Levi’s put $73.4 million into cap ex in 2014 and plans $110 million to $120 million in 2015.
“Last year we opened 50 owned-and-operated stores, and this coming year, that number will be up to about 60, with most of that outside of the U.S.,” Chip Bergh, president and chief executive officer of the San Francisco-based jeanswear giant, told WWD. “Retailing is becoming an increasingly important part of our business — it gives us stronger gross margin; we can control the consumer experience.”

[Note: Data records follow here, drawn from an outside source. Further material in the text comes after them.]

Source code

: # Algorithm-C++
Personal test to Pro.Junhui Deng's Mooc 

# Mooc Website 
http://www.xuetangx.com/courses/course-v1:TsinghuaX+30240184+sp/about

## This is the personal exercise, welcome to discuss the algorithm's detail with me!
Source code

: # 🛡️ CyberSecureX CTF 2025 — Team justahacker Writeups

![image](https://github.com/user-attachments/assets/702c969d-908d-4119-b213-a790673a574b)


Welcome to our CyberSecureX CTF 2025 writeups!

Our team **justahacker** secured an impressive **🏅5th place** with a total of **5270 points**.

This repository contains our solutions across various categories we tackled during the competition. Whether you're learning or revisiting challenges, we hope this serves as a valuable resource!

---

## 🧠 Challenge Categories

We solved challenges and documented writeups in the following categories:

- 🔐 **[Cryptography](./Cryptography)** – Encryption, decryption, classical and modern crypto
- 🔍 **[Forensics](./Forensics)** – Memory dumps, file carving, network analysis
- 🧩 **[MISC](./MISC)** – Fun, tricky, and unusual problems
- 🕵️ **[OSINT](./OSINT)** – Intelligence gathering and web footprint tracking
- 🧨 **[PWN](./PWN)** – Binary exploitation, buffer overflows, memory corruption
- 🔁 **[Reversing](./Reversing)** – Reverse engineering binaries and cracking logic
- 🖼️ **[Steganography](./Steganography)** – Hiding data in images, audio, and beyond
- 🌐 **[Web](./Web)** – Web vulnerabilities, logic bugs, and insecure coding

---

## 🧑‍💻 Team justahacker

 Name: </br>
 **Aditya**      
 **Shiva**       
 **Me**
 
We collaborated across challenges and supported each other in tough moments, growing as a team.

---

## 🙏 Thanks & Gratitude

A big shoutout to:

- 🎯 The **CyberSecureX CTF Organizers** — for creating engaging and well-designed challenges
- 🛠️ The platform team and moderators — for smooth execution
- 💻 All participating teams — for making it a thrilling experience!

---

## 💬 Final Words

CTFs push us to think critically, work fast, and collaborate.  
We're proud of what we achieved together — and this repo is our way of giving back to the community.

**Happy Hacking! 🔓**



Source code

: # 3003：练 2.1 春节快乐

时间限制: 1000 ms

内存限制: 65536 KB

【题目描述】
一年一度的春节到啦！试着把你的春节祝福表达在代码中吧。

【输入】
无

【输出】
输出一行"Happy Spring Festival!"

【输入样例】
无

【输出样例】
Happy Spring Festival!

Retailing, including e-commerce, expanded to 25 percent of Levi’s 2014 sales, or about $1.2 billion of the company’s revenues of $4.75 billion. That was up from 22 percent in 2013 and 21 percent in 2012. The company operated 565 stores worldwide at the end of 2014.
Most of Levi’s growth last year came from its direct-to-consumer operations, with wholesaling “essentially flat,” Bergh said. E-commerce, he noted, now constitutes about 3 percent of total sales and more than 10 percent of the DTC total.
Levi’s hadn’t previously quantified its e-commerce penetration.
The ceo noted denim remained challenged in 2014, but Levi’s had grown its market share in the U.S. and numerous international markets, aided by new “soft, stretchy interpretations” of denim and its “Live in Levi’s” ad campaign.
Bergh believes, as evidenced by the presence of jeans and jeanswear on designer runways, the category is starting to turn around, and to aid the process the company has introduced a new interpretation of the 501 style, dubbed 501 CT for “customize and taper,” as many consumers have done themselves to the vintage Levi’s they’ve found at flea markets. It is being launched in Levi’s U.S. stores with a wholesale rollout planned for the second half of the year.
The boost in cap ex is coming in part from money freed up by the company’s productivity initiative. It’s designed to generate $125 million to $150 million in annualized savings, but $53 million in associated charges contributed to a fourth-quarter loss at the company. In the three months ended Nov. 30, Levi’s net loss was $6 million, versus net income of $17 million in the comparable three months of 2013. Excluding charges, adjusted earnings before interest and taxes were up 86.1 percent to $134 million from $72 million. Revenues hit $1.39 billion, 7.2 percent above the $1.3 billion reported in the 2013 quarter.
Excluding currency fluctuation, revenues were up 10 percent.